An air of unrest and frustration filled the multipurpose room of on Wednesday as about 150 people gathered to learn about the governor's proposed 'Schools of Choice' plan.
Although there was a question-and-answer session, many of the audience's questions were difficult to answer because an actual draft of the bill outlining the program as a statewide mandate has not yet surfaced, said State Rep. Tim Bledsoe.
Bledsoe opened by telling those in the audience that he is opposed to the program for . His forum featured Michael Van Beek, the director of education policy for the Mackinac Center for Public Policy, and Grosse Pointe School board member Brendan Walsh.
Walsh also opened his statements by saying he is against the program as well but said it is necessary for the community to prepare for the proposed mandate to become a reality. Snyder, Walsh said, has pretty much gotten everything he wanted since taking office.
Each of the presenters provided some background on school funding as well as the current optional schools of choice program that some districts have used as a tool to grow enrollment and programming.
The Schools of Choice program is currently an option for any district, and all public districts must vote about whether they will participate. The Grosse Pointe School System has opted out of the program as long as its been an option.
The current program allows for students to attend any participating school with vacancies regardless of their school district. In-district students are given priority enrollment and out-of-district students then fill in vacancies until the school reaches capacity.
The capacity is truly the defining issue, Walsh said after the session.
Without a draft of the bill for the proposal, which Snyder announced in April, the panel could not provide exact answers for many of the audience's questions. Currently, school districts define their own capacity—a decision that allows them to maintain control over class size.
Bledsoe said he expects the bill to contain language addressing capacity requirements. "If they are serious about this, they know they cannot let local schools have control," he said.
Wals suggested that those who oppose schools of choice use the loss of local control argument, saying this is one more way in which control is likely to be stripped from local officials.
The audience asked a variety of questions with a heavy focus on how such a program would affect the in-district students as compared to the out-of-district students. Parents wanted to know the effects both in the classroom and in connection with extracurricular activities.
Parents also inquired about funding, whether the district could charge for the difference between the state minimum funding and the per pupil spending. In Grosse Pointe, per-pupil spending is close to $10,000.
Parents also inquired about the capacity of Grosse Pointe Schools, scoffing at Van Beek's answer about how the capacity can't be determined without a formula that is likely to be spelled out in a bill. Walsh explained that he would argue the district has zero capacity because it organizes the budget based on enrollment and full-time teachers. This answer earned Walsh some applause.
Despite an outburst by a man and a woman accusing Grosse Pointers of wanting segregation specifically from Detroit students, Walsh said afterward the real concern in the Pointes is class size.
Masses of the audience stood and began exiting the room as the man and woman continued yelling about how Grosse Pointers think their children are better than Detroit children and are sugarcoating their real concern. The audience also made a quick exit after Bledsoe began wrapping up the forum.

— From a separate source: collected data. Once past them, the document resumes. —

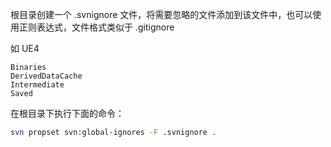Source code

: 根目录创建一个 .svnignore 文件，将需要忽略的文件添加到该文件中，也可以使用正则表达式，文件格式类似于 .gitignore

如 UE4

```
Binaries
DerivedDataCache
Intermediate
Saved
```

在根目录下执行下面的命令：

```sh
svn propset svn:global-ignores -F .svnignore .
```
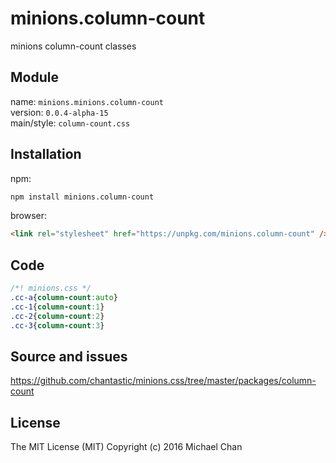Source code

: # minions.column-count
minions column-count classes

## Module
name: `minions.minions.column-count`  
version: `0.0.4-alpha-15`  
main/style: `column-count.css`  

## Installation
npm:
```bash
npm install minions.column-count
```

browser:
```html
<link rel="stylesheet" href="https://unpkg.com/minions.column-count" />
```

## Code
```css
/*! minions.css */
.cc-a{column-count:auto}
.cc-1{column-count:1}
.cc-2{column-count:2}
.cc-3{column-count:3}

```

## Source and issues

https://github.com/chantastic/minions.css/tree/master/packages/column-count

## License

The MIT License (MIT)
Copyright (c) 2016 Michael Chan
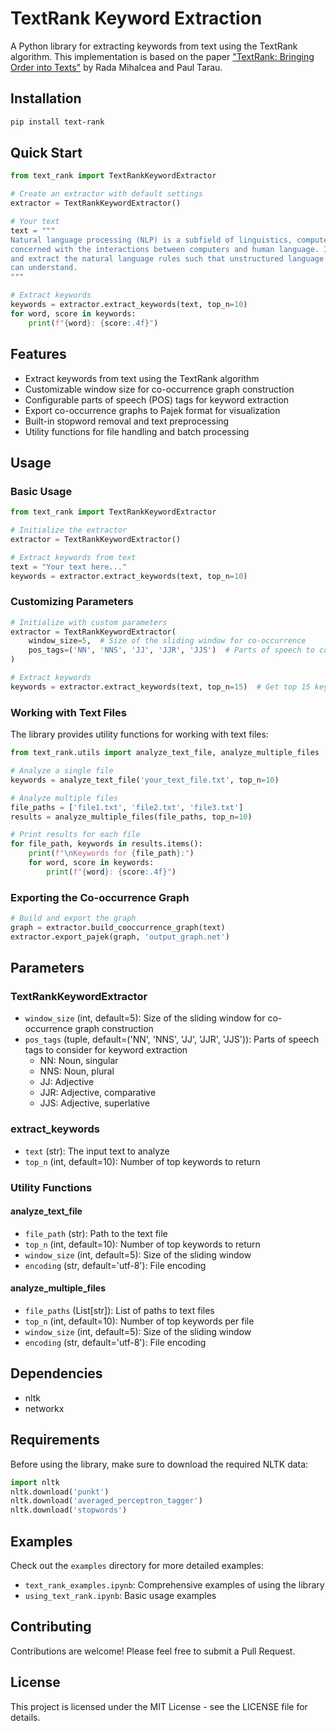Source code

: # TextRank Keyword Extraction

A Python library for extracting keywords from text using the TextRank algorithm. This implementation is based on the paper ["TextRank: Bringing Order into Texts"](https://web.eecs.umich.edu/~mihalcea/papers/mihalcea.emnlp04.pdf) by Rada Mihalcea and Paul Tarau.

## Installation

```bash
pip install text-rank
```

## Quick Start

```python
from text_rank import TextRankKeywordExtractor

# Create an extractor with default settings
extractor = TextRankKeywordExtractor()

# Your text
text = """
Natural language processing (NLP) is a subfield of linguistics, computer science, and artificial intelligence 
concerned with the interactions between computers and human language. It is used to apply algorithms to identify 
and extract the natural language rules such that unstructured language data is converted into a form that computers 
can understand.
"""

# Extract keywords
keywords = extractor.extract_keywords(text, top_n=10)
for word, score in keywords:
    print(f"{word}: {score:.4f}")
```

## Features

- Extract keywords from text using the TextRank algorithm
- Customizable window size for co-occurrence graph construction
- Configurable parts of speech (POS) tags for keyword extraction
- Export co-occurrence graphs to Pajek format for visualization
- Built-in stopword removal and text preprocessing
- Utility functions for file handling and batch processing

## Usage

### Basic Usage

```python
from text_rank import TextRankKeywordExtractor

# Initialize the extractor
extractor = TextRankKeywordExtractor()

# Extract keywords from text
text = "Your text here..."
keywords = extractor.extract_keywords(text, top_n=10)
```

### Customizing Parameters

```python
# Initialize with custom parameters
extractor = TextRankKeywordExtractor(
    window_size=5,  # Size of the sliding window for co-occurrence
    pos_tags=('NN', 'NNS', 'JJ', 'JJR', 'JJS')  # Parts of speech to consider
)

# Extract keywords
keywords = extractor.extract_keywords(text, top_n=15)  # Get top 15 keywords
```

### Working with Text Files

The library provides utility functions for working with text files:

```python
from text_rank.utils import analyze_text_file, analyze_multiple_files

# Analyze a single file
keywords = analyze_text_file('your_text_file.txt', top_n=10)

# Analyze multiple files
file_paths = ['file1.txt', 'file2.txt', 'file3.txt']
results = analyze_multiple_files(file_paths, top_n=10)

# Print results for each file
for file_path, keywords in results.items():
    print(f"\nKeywords for {file_path}:")
    for word, score in keywords:
        print(f"{word}: {score:.4f}")
```

### Exporting the Co-occurrence Graph

```python
# Build and export the graph
graph = extractor.build_cooccurrence_graph(text)
extractor.export_pajek(graph, 'output_graph.net')
```

## Parameters

### TextRankKeywordExtractor

- `window_size` (int, default=5): Size of the sliding window for co-occurrence graph construction
- `pos_tags` (tuple, default=('NN', 'NNS', 'JJ', 'JJR', 'JJS')): Parts of speech tags to consider for keyword extraction
  - NN: Noun, singular
  - NNS: Noun, plural
  - JJ: Adjective
  - JJR: Adjective, comparative
  - JJS: Adjective, superlative

### extract_keywords

- `text` (str): The input text to analyze
- `top_n` (int, default=10): Number of top keywords to return

### Utility Functions

#### analyze_text_file
- `file_path` (str): Path to the text file
- `top_n` (int, default=10): Number of top keywords to return
- `window_size` (int, default=5): Size of the sliding window
- `encoding` (str, default='utf-8'): File encoding

#### analyze_multiple_files
- `file_paths` (List[str]): List of paths to text files
- `top_n` (int, default=10): Number of top keywords per file
- `window_size` (int, default=5): Size of the sliding window
- `encoding` (str, default='utf-8'): File encoding

## Dependencies

- nltk
- networkx

## Requirements

Before using the library, make sure to download the required NLTK data:

```python
import nltk
nltk.download('punkt')
nltk.download('averaged_perceptron_tagger')
nltk.download('stopwords')
```

## Examples

Check out the `examples` directory for more detailed examples:
- `text_rank_examples.ipynb`: Comprehensive examples of using the library
- `using_text_rank.ipynb`: Basic usage examples

## Contributing

Contributions are welcome! Please feel free to submit a Pull Request.

## License

This project is licensed under the MIT License - see the LICENSE file for details.
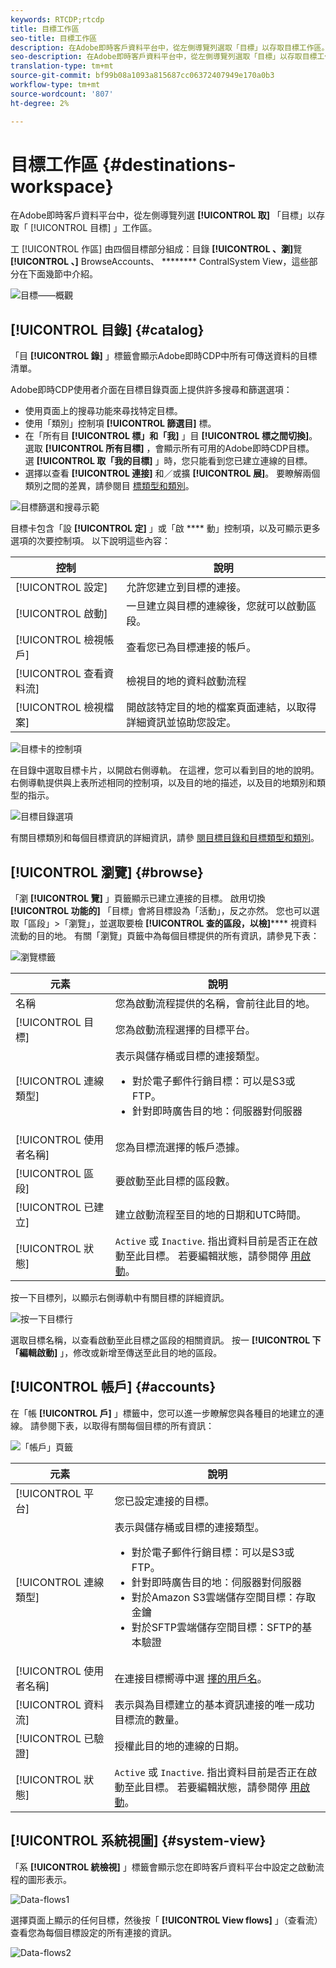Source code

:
 ```yaml
---
keywords: RTCDP;rtcdp
title: 目標工作區
seo-title: 目標工作區
description: 在Adobe即時客戶資料平台中，從左側導覽列選取「目標」以存取目標工作區。
seo-description: 在Adobe即時客戶資料平台中，從左側導覽列選取「目標」以存取目標工作區。
translation-type: tm+mt
source-git-commit: bf99b08a1093a815687cc06372407949e170a0b3
workflow-type: tm+mt
source-wordcount: '807'
ht-degree: 2%

---
```



# 目標工作區 {#destinations-workspace}

在Adobe即時客戶資料平台中，從左側導覽列選 **[!UICONTROL 取]** 「目標」以存取「 [!UICONTROL 目標] 」工作區。

工 [!UICONTROL 作區] 由四個目標部分組成：目錄 **[!UICONTROL 、瀏]**&#x200B;覽 **[!UICONTROL 、]** BrowseAccounts、 ******** ContralSystem View，這些部分在下面幾節中介紹。

![目標——概觀](/help/rtcdp/destinations/assets/destinations-overview.png)

## [!UICONTROL 目錄] {#catalog}

「目 **[!UICONTROL 錄]** 」標籤會顯示Adobe即時CDP中所有可傳送資料的目標清單。

Adobe即時CDP使用者介面在目標目錄頁面上提供許多搜尋和篩選選項：

* 使用頁面上的搜尋功能來尋找特定目標。
* 使用「類別」控制項 **[!UICONTROL 篩選目]** 標。
* 在「所有目 **[!UICONTROL 標」和「我]** 」目 **[!UICONTROL 標之間切換]**。 選取 **[!UICONTROL 所有目標]** ，會顯示所有可用的Adobe即時CDP目標。 選 **[!UICONTROL 取「我的目標]** 」時，您只能看到您已建立連線的目標。
* 選擇以查看 **[!UICONTROL 連接]** 和／或擴 **[!UICONTROL 展]**。 要瞭解兩個類別之間的差異，請參閱目 [標類型和類別](/help/rtcdp/destinations/destination-types.md)。

![目標篩選和搜尋示範](/help/rtcdp/destinations/assets/destinations-search-and-filter.gif)

目標卡包含「設 **[!UICONTROL 定]** 」或「啟 **** 動」控制項，以及可顯示更多選項的次要控制項。 以下說明這些內容：

| 控制 | 說明 |
---------|----------
| [!UICONTROL 設定] | 允許您建立到目標的連接。 |
| [!UICONTROL 啟動] | 一旦建立與目標的連線後，您就可以啟動區段。 |
| [!UICONTROL 檢視帳戶] | 查看您已為目標連接的帳戶。 |
| [!UICONTROL 查看資料流] | 檢視目的地的資料啟動流程 |
| [!UICONTROL 檢視檔案] | 開啟該特定目的地的檔案頁面連結，以取得詳細資訊並協助您設定。 |

![目標卡的控制項](/help/rtcdp/destinations/assets/destination-card-options.png)

在目錄中選取目標卡片，以開啟右側導軌。  在這裡，您可以看到目的地的說明。 右側導軌提供與上表所述相同的控制項，以及目的地的描述，以及目的地類別和類型的指示。

![目標目錄選項](/help/rtcdp/destinations/assets/destination-right-rail.png)

有關目標類別和每個目標資訊的詳細資訊，請參 [閱目標目錄](/help/rtcdp/destinations/destinations-catalog.md)[和目標類型和類別](/help/rtcdp/destinations/destination-types.md)。

## [!UICONTROL 瀏覽] {#browse}

「瀏 **[!UICONTROL 覽]** 」頁籤顯示已建立連接的目標。 啟用切換 **[!UICONTROL 功能的]** 「目標」會將目標設為「活動」，反之亦然。 您也可以選取「區段」>「瀏覽」，並選取要檢 **[!UICONTROL 查的區段，以檢]****** 視資料流動的目的地。 有關「瀏覽」頁籤中為每個目標提供的所有資訊，請參見下表：

![瀏覽標籤](/help/rtcdp/destinations/assets/browse-tab.png)

| 元素 | 說明 |
---------|----------
| 名稱 | 您為啟動流程提供的名稱，會前往此目的地。 |
| [!UICONTROL 目標] | 您為啟動流程選擇的目標平台。 |
| [!UICONTROL 連線類型] | 表示與儲存桶或目標的連接類型。 <ul><li>對於電子郵件行銷目標：可以是S3或FTP。</li><li>針對即時廣告目的地：伺服器對伺服器</li></ul> |
| [!UICONTROL 使用者名稱] | 您為目標流選擇的帳戶憑據。 |
| [!UICONTROL 區段] | 要啟動至此目標的區段數。 |
| [!UICONTROL 已建立] | 建立啟動流程至目的地的日期和UTC時間。 |
| [!UICONTROL 狀態] | `Active` 或 `Inactive`. 指出資料目前是否正在啟動至此目標。 若要編輯狀態，請參閱停 [用啟動](/help/rtcdp/destinations/activate-destinations.md#disable-activation)。 |

按一下目標列，以顯示右側導軌中有關目標的詳細資訊。

![按一下目標行](/help/rtcdp/destinations/assets/click-destination-row.png)

選取目標名稱，以查看啟動至此目標之區段的相關資訊。 按一 **[!UICONTROL 下「編輯啟動]** 」，修改或新增至傳送至此目的地的區段。

## [!UICONTROL 帳戶] {#accounts}

在「帳 **[!UICONTROL 戶]** 」標籤中，您可以進一步瞭解您與各種目的地建立的連線。 請參閱下表，以取得有關每個目標的所有資訊：

![「帳戶」頁籤](/help/rtcdp/destinations/assets/accounts-tab.png)

| 元素 | 說明 |
---------|----------
| [!UICONTROL 平台] | 您已設定連接的目標。 |
| [!UICONTROL 連線類型] | 表示與儲存桶或目標的連接類型。 <ul><li>對於電子郵件行銷目標：可以是S3或FTP。</li><li>針對即時廣告目的地：伺服器對伺服器</li><li>對於Amazon S3雲端儲存空間目標：存取金鑰 </li><li>對於SFTP雲端儲存空間目標：SFTP的基本驗證</li></ul> |
| [!UICONTROL 使用者名稱] | 在連接目標嚮導中選 [擇的用戶名](/help/rtcdp/destinations/email-marketing-destinations.md#connect-destination)。 |
| [!UICONTROL 資料流] | 表示與為目標建立的基本資訊連接的唯一成功目標流的數量。 |
| [!UICONTROL 已驗證] | 授權此目的地的連線的日期。 |
| [!UICONTROL 狀態] | `Active` 或 `Inactive`. 指出資料目前是否正在啟動至此目標。 若要編輯狀態，請參閱停 [用啟動](/help/rtcdp/destinations/activate-destinations.md#disable-activation)。 |

## [!UICONTROL 系統視圖] {#system-view}

「系 **[!UICONTROL 統檢視]** 」標籤會顯示您在即時客戶資料平台中設定之啟動流程的圖形表示。

![Data-flows1](/help/rtcdp/destinations/assets/data-flows1.png)

選擇頁面上顯示的任何目標，然後按「 **[!UICONTROL View flows]** 」（查看流）查看您為每個目標設定的所有連接的資訊。

![Data-flows2](/help/rtcdp/destinations/assets/data-flows2.png)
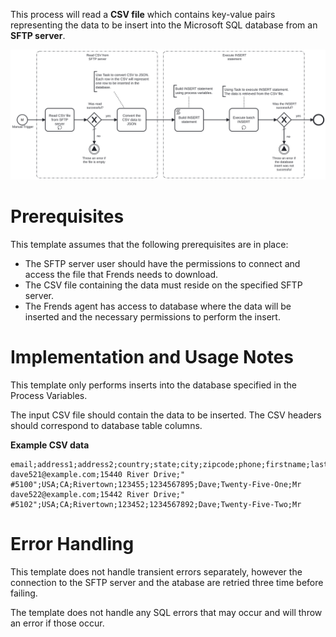 This process will read a **CSV file** which contains key-value pairs representing the data to be insert into the Microsoft SQL database from an **SFTP server**. 

![Template](assets/CSV_file_to_MS_SQL_Database_insert.svg)

# Prerequisites

This template assumes that the following prerequisites are in place:

- The SFTP server user should have the permissions to connect and access 
  the file that Frends needs to download.
- The CSV file containing the data must reside on the specified SFTP server.
- The Frends agent has access to database where the data will be inserted and the necessary permissions to perform the insert.

# Implementation and Usage Notes

This template only performs inserts into the database specified in the Process Variables.

The input CSV file should contain the data to be inserted. The CSV headers should correspond to database table columns.

**Example CSV data**

```
email;address1;address2;country;state;city;zipcode;phone;firstname;lastname;title
dave521@example.com;15440 River Drive;" #5100";USA;CA;Rivertown;123455;1234567895;Dave;Twenty-Five-One;Mr
dave522@example.com;15442 River Drive;" #5102";USA;CA;Rivertown;123452;1234567892;Dave;Twenty-Five-Two;Mr
```


# Error Handling

This template does not handle transient errors separately, however the connection
to the SFTP server and the atabase are retried three time before failing.

The template does not handle any SQL errors that may occur and will throw an error if those occur.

Bledsoe said a rumor has been circulating the capitol that a draft of the bill has been written, but it is not being shared openly. He believes the bill could surface soon, but really doesn't have a gauge about where the governor is in the process.
Either way, Bledsoe and Walsh agreed the district will not have to adopt a schools-of-choice program for the upcoming school year as there is not enough time to move such major legislation through for passage.
During the hour-long forum, Van Beek highlighted some of the positive sides of schools of choice. Some districts have used it to attract students. Among the benefits, according to Van Beek:
- Funding—the minimum $7,000 state issued funds follows the student, not the school, and adding one student to an already existing class doesn't cost the same amount.
- It's an incentive for school districts losing students to improve.
- Students can pick the school/district that best meets their needs.
Oxford School District in northern Oakland County has been one district that has made the most of using schools of choice, Van Beek said. The district opted into it, began upping its enrollment when most were losing students, and added more foreign language and arts. The schools also eliminated pay-to-play and admissions for events. The district also has partnered with four schools in China for an extended schools-of-choice experience.